• Listed records
--- START ---

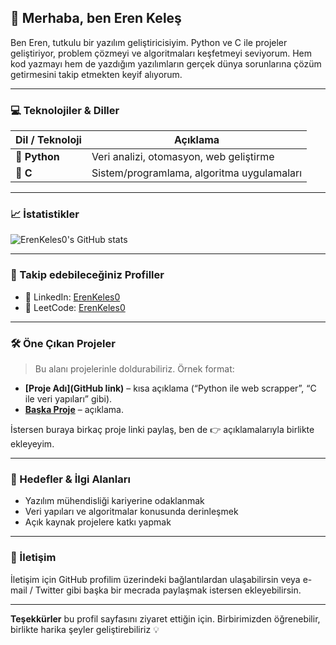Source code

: ## 👋 Merhaba, ben Eren Keleş

Ben Eren, tutkulu bir yazılım geliştiricisiyim. Python ve C ile projeler geliştiriyor, problem çözmeyi ve algoritmaları keşfetmeyi seviyorum. Hem kod yazmayı hem de yazdığım yazılımların gerçek dünya sorunlarına çözüm getirmesini takip etmekten keyif alıyorum.

---

### 💻 Teknolojiler & Diller

| Dil / Teknoloji | Açıklama |
|------------------|-----------|
| 🐍 **Python**     | Veri analizi, otomasyon, web geliştirme |
| 📘 **C**         | Sistem/programlama, algoritma uygulamaları |

---

### 📈 İstatistikler

<!-- Profil dinamizmi için örnek: -->
![ErenKeles0's GitHub stats](https://github-readme-stats.vercel.app/api?username=ErenKeles0&show_icons=true&theme=radical)

---

### 🔗 Takip edebileceğiniz Profiller

- 💼 LinkedIn: [ErenKeles0](https://www.linkedin.com/in/ErenKeles0)
- 🧠 LeetCode: [ErenKeles0](https://leetcode.com/ErenKeles0)

---

### 🛠️ Öne Çıkan Projeler

> Bu alanı projelerinle doldurabiliriz. Örnek format:
- **[Proje Adı](GitHub link)** – kısa açıklama (“Python ile web scrapper”, “C ile veri yapıları” gibi).
- **[Başka Proje](Link)** – açıklama.

İstersen buraya birkaç proje linki paylaş, ben de 👉 açıklamalarıyla birlikte ekleyeyim.

---

### 🎯 Hedefler & İlgi Alanları

- Yazılım mühendisliği kariyerine odaklanmak  
- Veri yapıları ve algoritmalar konusunda derinleşmek  
- Açık kaynak projelere katkı yapmak  

---

### 🤝 İletişim

İletişim için GitHub profilim üzerindeki bağlantılardan ulaşabilirsin veya e-mail / Twitter gibi başka bir mecrada paylaşmak istersen ekleyebilirsin.

---

**Teşekkürler** bu profil sayfasını ziyaret ettiğin için. Birbirimizden öğrenebilir, birlikte harika şeyler geliştirebiliriz 💡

--- END ---

• Problem details
The answer is the lines above between the line holding "### 📈 İstatistikler" and the line holding "Bu alanı projelerinle", inclusive, each written out exactly, and no others.

• Response to this exercise
### 📈 İstatistikler

<!-- Profil dinamizmi için örnek: -->
![ErenKeles0's GitHub stats](https://github-readme-stats.vercel.app/api?username=ErenKeles0&show_icons=true&theme=radical)

---

### 🔗 Takip edebileceğiniz Profiller

- 💼 LinkedIn: [ErenKeles0](https://www.linkedin.com/in/ErenKeles0)
- 🧠 LeetCode: [ErenKeles0](https://leetcode.com/ErenKeles0)

---

### 🛠️ Öne Çıkan Projeler

> Bu alanı projelerinle doldurabiliriz. Örnek format:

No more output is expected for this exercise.